To be successful, do you need to overwork your body to be a successful Farmer?


Look at the following statistics and see what you think were you want to be.


Most farm households earn the majority of their income from off-farm sources and off-farm income is expected to increase by 3.0 percent in 2011, to 51,889.

In contrast to the general farm household population, households associated with commercial farms (those with gross sales of $250,000 or more) derive the majority of their income from farming activities. Their median income from farming increased by 11.5 percent in 2010, and their total household income increased by 11.3 percent, to $117,854.


Households associated with intermediate farms (those with gross sales less than $250,000 whose operators consider farming their primary occupation) also saw a substantial increase in total income, 11.6 percent, though it reflects greater income from both farm and off-farm sources.


See the farm typology discussion below for more information on intermediate and commercial farms.

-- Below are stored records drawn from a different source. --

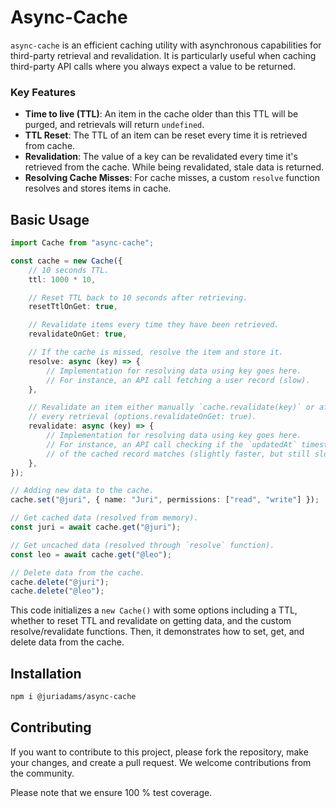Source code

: # Async-Cache

`async-cache` is an efficient caching utility with asynchronous capabilities for third-party retrieval and revalidation. It is particularly useful when caching third-party API calls where you always expect a value to be returned.

### Key Features

-   **Time to live (TTL)**: An item in the cache older than this TTL will be purged, and retrievals will return `undefined`.
-   **TTL Reset**: The TTL of an item can be reset every time it is retrieved from cache.
-   **Revalidation**: The value of a key can be revalidated every time it's retrieved from the cache. While being revalidated, stale data is returned.
-   **Resolving Cache Misses**: For cache misses, a custom `resolve` function resolves and stores items in cache.

## Basic Usage

```ts
import Cache from "async-cache";

const cache = new Cache({
    // 10 seconds TTL.
    ttl: 1000 * 10,

    // Reset TTL back to 10 seconds after retrieving.
    resetTtlOnGet: true,

    // Revalidate items every time they have been retrieved.
    revalidateOnGet: true,

    // If the cache is missed, resolve the item and store it.
    resolve: async (key) => {
        // Implementation for resolving data using key goes here.
        // For instance, an API call fetching a user record (slow).
    },

    // Revalidate an item either manually `cache.revalidate(key)` or after
    // every retrieval (options.revalidateOnGet: true).
    revalidate: async (key) => {
        // Implementation for resolving data using key goes here.
        // For instance, an API call checking if the `updatedAt` timestamp
        // of the cached record matches (slightly faster, but still slow).
    },
});

// Adding new data to the cache.
cache.set("@juri", { name: "Juri", permissions: ["read", "write"] });

// Get cached data (resolved from memory).
const juri = await cache.get("@juri");

// Get uncached data (resolved through `resolve` function).
const leo = await cache.get("@leo");

// Delete data from the cache.
cache.delete("@juri");
cache.delete("@leo");
```

This code initializes a `new Cache()` with some options including a TTL, whether to reset TTL and revalidate on getting data, and the custom resolve/revalidate functions. Then, it demonstrates how to set, get, and delete data from the cache.

## Installation

```sh
npm i @juriadams/async-cache
```

## Contributing

If you want to contribute to this project, please fork the repository, make your changes, and create a pull request. We welcome contributions from the community.

Please note that we ensure 100 % test coverage.

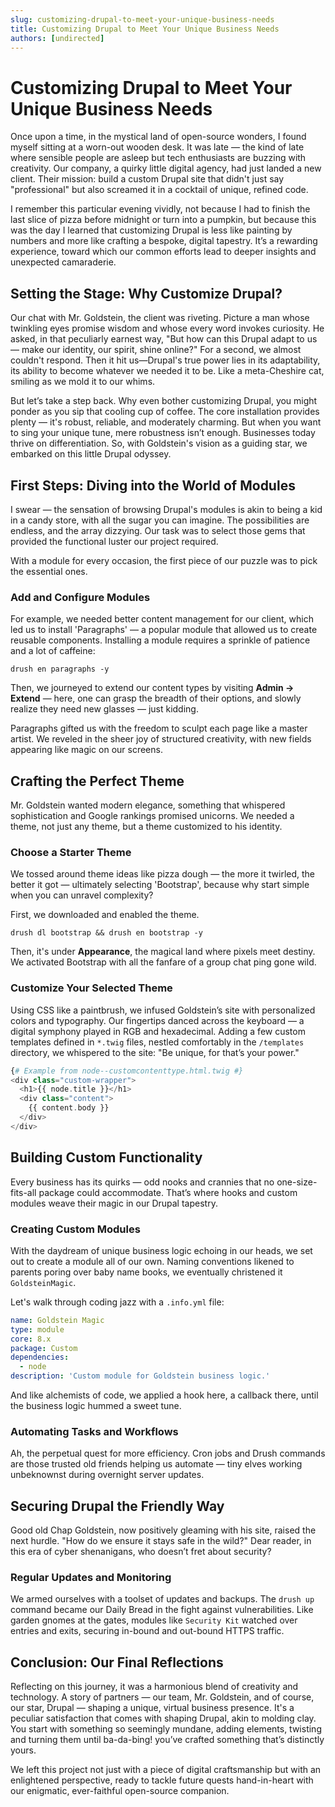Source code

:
 ```yaml
---
slug: customizing-drupal-to-meet-your-unique-business-needs
title: Customizing Drupal to Meet Your Unique Business Needs
authors: [undirected]
---
```



# Customizing Drupal to Meet Your Unique Business Needs

Once upon a time, in the mystical land of open-source wonders, I found myself sitting at a worn-out wooden desk. It was late — the kind of late where sensible people are asleep but tech enthusiasts are buzzing with creativity. Our company, a quirky little digital agency, had just landed a new client. Their mission: build a custom Drupal site that didn't just say "professional" but also screamed it in a cocktail of unique, refined code. 

I remember this particular evening vividly, not because I had to finish the last slice of pizza before midnight or turn into a pumpkin, but because this was the day I learned that customizing Drupal is less like painting by numbers and more like crafting a bespoke, digital tapestry. It’s a rewarding experience, toward which our common efforts lead to deeper insights and unexpected camaraderie.

## Setting the Stage: Why Customize Drupal?

Our chat with Mr. Goldstein, the client was riveting. Picture a man whose twinkling eyes promise wisdom and whose every word invokes curiosity. He asked, in that peculiarly earnest way, "But how can this Drupal adapt to us — make our identity, our spirit, shine online?" For a second, we almost couldn't respond. Then it hit us—Drupal's true power lies in its adaptability, its ability to become whatever we needed it to be. Like a meta-Cheshire cat, smiling as we mold it to our whims.

But let’s take a step back. Why even bother customizing Drupal, you might ponder as you sip that cooling cup of coffee. The core installation provides plenty — it's robust, reliable, and moderately charming. But when you want to sing your unique tune, mere robustness isn’t enough. Businesses today thrive on differentiation. So, with Goldstein's vision as a guiding star, we embarked on this little Drupal odyssey.

## First Steps: Diving into the World of Modules

I swear — the sensation of browsing Drupal's modules is akin to being a kid in a candy store, with all the sugar you can imagine. The possibilities are endless, and the array dizzying. Our task was to select those gems that provided the functional luster our project required.

With a module for every occasion, the first piece of our puzzle was to pick the essential ones. 

### Add and Configure Modules

For example, we needed better content management for our client, which led us to install 'Paragraphs' — a popular module that allowed us to create reusable components. Installing a module requires a sprinkle of patience and a lot of caffeine:

```shell
drush en paragraphs -y
```

Then, we journeyed to extend our content types by visiting **Admin -> Extend** — here, one can grasp the breadth of their options, and slowly realize they need new glasses — just kidding.

Paragraphs gifted us with the freedom to sculpt each page like a master artist. We reveled in the sheer joy of structured creativity, with new fields appearing like magic on our screens.

## Crafting the Perfect Theme

Mr. Goldstein wanted modern elegance, something that whispered sophistication and Google rankings promised unicorns. We needed a theme, not just any theme, but a theme customized to his identity.

### Choose a Starter Theme

We tossed around theme ideas like pizza dough — the more it twirled, the better it got — ultimately selecting 'Bootstrap', because why start simple when you can unravel complexity?

First, we downloaded and enabled the theme.

```shell
drush dl bootstrap && drush en bootstrap -y
```

Then, it's under **Appearance**, the magical land where pixels meet destiny. We activated Bootstrap with all the fanfare of a group chat ping gone wild.

### Customize Your Selected Theme

Using CSS like a paintbrush, we infused Goldstein’s site with personalized colors and typography. Our fingertips danced across the keyboard — a digital symphony played in RGB and hexadecimal. Adding a few custom templates defined in `*.twig` files, 
nestled comfortably in the `/templates` directory, we whispered to the site: "Be unique, for that’s your power."

```php
{# Example from node--customcontenttype.html.twig #}
<div class="custom-wrapper">
  <h1>{{ node.title }}</h1>
  <div class="content">
    {{ content.body }}
  </div>
</div>
```

## Building Custom Functionality

Every business has its quirks — odd nooks and crannies that no one-size-fits-all package could accommodate. That’s where hooks and custom modules weave their magic in our Drupal tapestry.

### Creating Custom Modules

With the daydream of unique business logic echoing in our heads, we set out to create a module all of our own. Naming conventions likened to parents poring over baby name books, we eventually christened it `GoldsteinMagic`.

Let's walk through coding jazz with a `.info.yml` file:

```yaml
name: Goldstein Magic
type: module
core: 8.x
package: Custom
dependencies:
  - node
description: 'Custom module for Goldstein business logic.'
```

And like alchemists of code, we applied a hook here, a callback there, until the business logic hummed a sweet tune.

### Automating Tasks and Workflows

Ah, the perpetual quest for more efficiency. Cron jobs and Drush commands are those trusted old friends helping us automate — tiny elves working unbeknownst during overnight server updates.

## Securing Drupal the Friendly Way

Good old Chap Goldstein, now positively gleaming with his site, raised the next hurdle. "How do we ensure it stays safe in the wild?" Dear reader, in this era of cyber shenanigans, who doesn’t fret about security?

### Regular Updates and Monitoring

We armed ourselves with a toolset of updates and backups. The `drush up` command became our Daily Bread in the fight against vulnerabilities. Like garden gnomes at the gates, modules like `Security Kit` watched over entries and exits, securing in-bound and out-bound HTTPS traffic.

## Conclusion: Our Final Reflections

Reflecting on this journey, it was a harmonious blend of creativity and technology. A story of partners — our team, Mr. Goldstein, and of course, our star, Drupal — shaping a unique, virtual business presence.  It's a peculiar satisfaction that comes with shaping Drupal, akin to molding clay. You start with something so seemingly mundane, adding elements, twisting and turning them until ba-da-bing! you’ve crafted something that’s distinctly yours.

We left this project not just with a piece of digital craftsmanship but with an enlightened perspective, ready to tackle future quests hand-in-heart with our enigmatic, ever-faithful open-source companion.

Mean farm household income was $87,780 in 2010, up 13.8 percent from 2009, and was driven by increases in income from farm and off-farm sources. Mean income is higher than median income because the farm operator household population contains some households with exceptionally high incomes, which increases the mean more than the median.

Median farm income, median off-farm income, and median total income of farm operator households, by farm typology, 2009-11f

provide by the 2007 Census of Agriculture United States Data

 What this Data indicates is that Women are the Fastest growing sector in farming.  Those that Focus on Farming, whether it is Ecological Gardening, Permaculture or Aquatic Farming, those who consider Farming as their main occupation tend to make double that in income as those that are focused on farming as a hobby.

We are here to help you become successful and stay healthy.  Women have proven to not only be successful Farmes, but also tend to be more Ecologically informed.  Follow us by joining us by adding your name and email address to get the whole story.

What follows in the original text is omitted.